Re-thinking my if-thens - a software engineering question

Bruno Desthuilliers bdesth.quelquechose at free.quelquepart.fr
Wed Jan 24 16:12:58 EST 2007


metaperl a écrit :
> Ok, I have a module called textgen.py. The point of this module is to
> generate a csv file from an array of dictionaries.

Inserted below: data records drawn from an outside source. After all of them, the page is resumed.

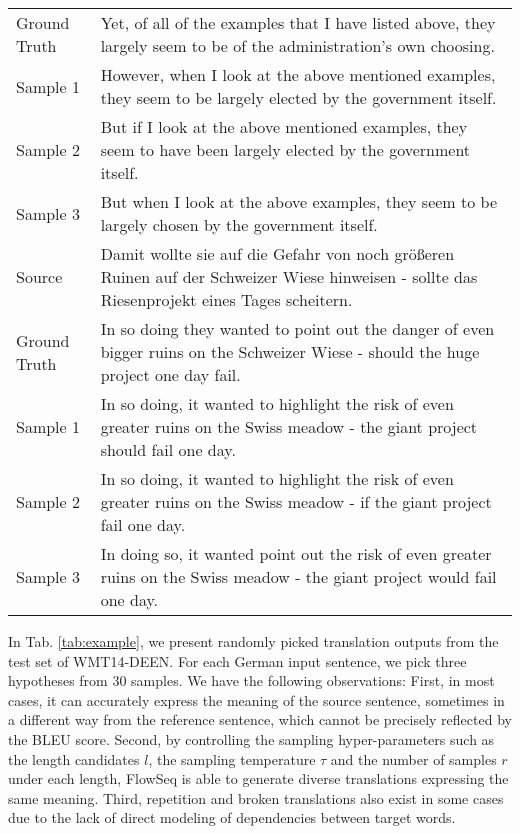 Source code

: \documentclass[11pt,a4paper]{article}
\begin{document}
\begin{table*}[ht!]
\begin{tabular}{p{2.5cm}p{12cm}}
\textcolor{mypink}{Ground Truth} & \textcolor{mypink}{Yet, of all of the examples that I have listed above, they largely seem to be of the administration's own choosing.}
\\
Sample 1 & However, when I look at the above mentioned examples, they seem to be largely elected by the government itself. \\
Sample 2 &  But if I look at the above mentioned examples, they seem to have been largely elected by the government itself.\\
Sample 3 &  But when I look at the above examples, they seem to be largely chosen by the government itself. \\
\midrule
\textcolor{myblue}{Source} & \textcolor{myblue}{Damit wollte sie auf die Gefahr von noch gr\"{o}ßeren Ruinen auf der Schweizer Wiese hinweisen - sollte das Riesenprojekt eines Tages scheitern.} \\
\textcolor{mypink}{Ground Truth} & \textcolor{mypink}{In so doing they wanted to point out the danger of even bigger ruins on the Schweizer Wiese - should the huge project one day fail.} \\
Sample 1 &  In so doing, it wanted to highlight the risk of even greater ruins on the Swiss meadow - the giant project should fail one day. \\
Sample 2 & In so doing, it wanted to highlight the risk of even greater ruins on the Swiss meadow - if the giant project fail one day. \\
Sample 3 &  In doing so, it wanted point out the risk of even greater ruins on the Swiss meadow - the giant project would fail one day. \\
\bottomrule
\end{tabular}
\caption{Examples of translation outputs from FlowSeq-base with sampling hyperparameters $l=3, r=10, \tau=0.4$ on WMT14-DEEN.}
\label{tab:example}
    \vspace{-2mm}
\end{table*}
In Tab. \ref{tab:example}, we present randomly picked translation outputs from the test set of WMT14-DEEN. For each German input sentence, we pick three hypotheses from 30 samples. We have the following observations: First, in most cases, it can accurately express the meaning of the source sentence, sometimes in a different way from the reference sentence, which cannot be precisely reflected by the BLEU score.
Second, by controlling the sampling hyper-parameters such as the length candidates $l$, the sampling temperature $\tau$ and the number of samples $r$ under each length, FlowSeq is able to generate diverse translations expressing the same meaning.
Third, repetition and broken translations also exist in some cases due to the lack of direct modeling of dependencies between target words.
\end{document}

Err... You know there's a csv module in the stdlib, don't you ?

> As I iterate through
> each dictionary, I "massage" the dictionary values before writing them
> out to csv. Now, for one dictionary entry, I have the following code:
> 
>             if dict_key == 'PCN':
> 		fields = dict_val.split("/")
>                 mo = re.match( '(\w{2})(\d{2})(\d{2})' , fields[1] )
> 		if mo:
> 		    dict_val = "%s/%s%s/%s" % (fields[0], mo.group(1), mo.group(3),
> fields[2][1:])
> 		else:
> 		    dict_val = dict_val

FWIW, you could as well skip this else clause

> Ok, so now here is what has happened. This code was based on the
> assumption that dict_val would have 2 forward slashes in it. It turns
> out that I need to follow a different process of massaging when no
> slashes are present. A naive solution would be something like:
> 
> if dict_key == 'PCN':
>     fields = dict_val.split("/")
>     if fields == 3:
       if len(fields) == 3:
>         dict_val = pcn_three(fields) # where pcn_three
> is the code above
>      else:
>          # new logic
> 
> But I am wondering if I should abstract the flow of control into a
> class or something.

Depends... If your code is starting to smell, then yes, it's probably 
time to refactor a bit. Note that you don't necessarily needs OO to 
clean up a mess. Python functions are objects on their own, so you can 
use them like any other variable. A common idiom is to use a dict as a 
dispatch table:

def test1(arg):
   print "test1", arg

def test2(arg):
   print "test2", arg

def test3(arg):
   print "test3", arg

dispatch = {
   'TEST_ONE': test1,
   'TEST_TWO': test2,
   'TEST_THREE': test3,
}
default = lambda arg: arg

#...

func = dispatch(dict_key)
dict_val = func(fields)

And using lambdas you can even come close to Perl !-)

dispatch = {
   'PCN' : lambda arg: \
           (new_logic, pcn_three)[arg.count('/') == 2](arg.split('/')),
   'XXX' : code_here,
   ...
}

Or you could write some "dispatcher helper" functions, like:

def dispatch_on_arg_count(default, *funcs):
   def _dispatcher(*args):
     try:
       func = funcs[len(args)]
     except IndexError:
       func =default
     return func(*args)
   return _dispatcher

dispatch = {
   'PCN': dispatch_on_arg_count(
            default,
            default,
            pcn_one,
            pcn_two,
            pcn_three
          ),
    'XXX' : code_here,
}


Or you could check Philip Eby's dispatch package...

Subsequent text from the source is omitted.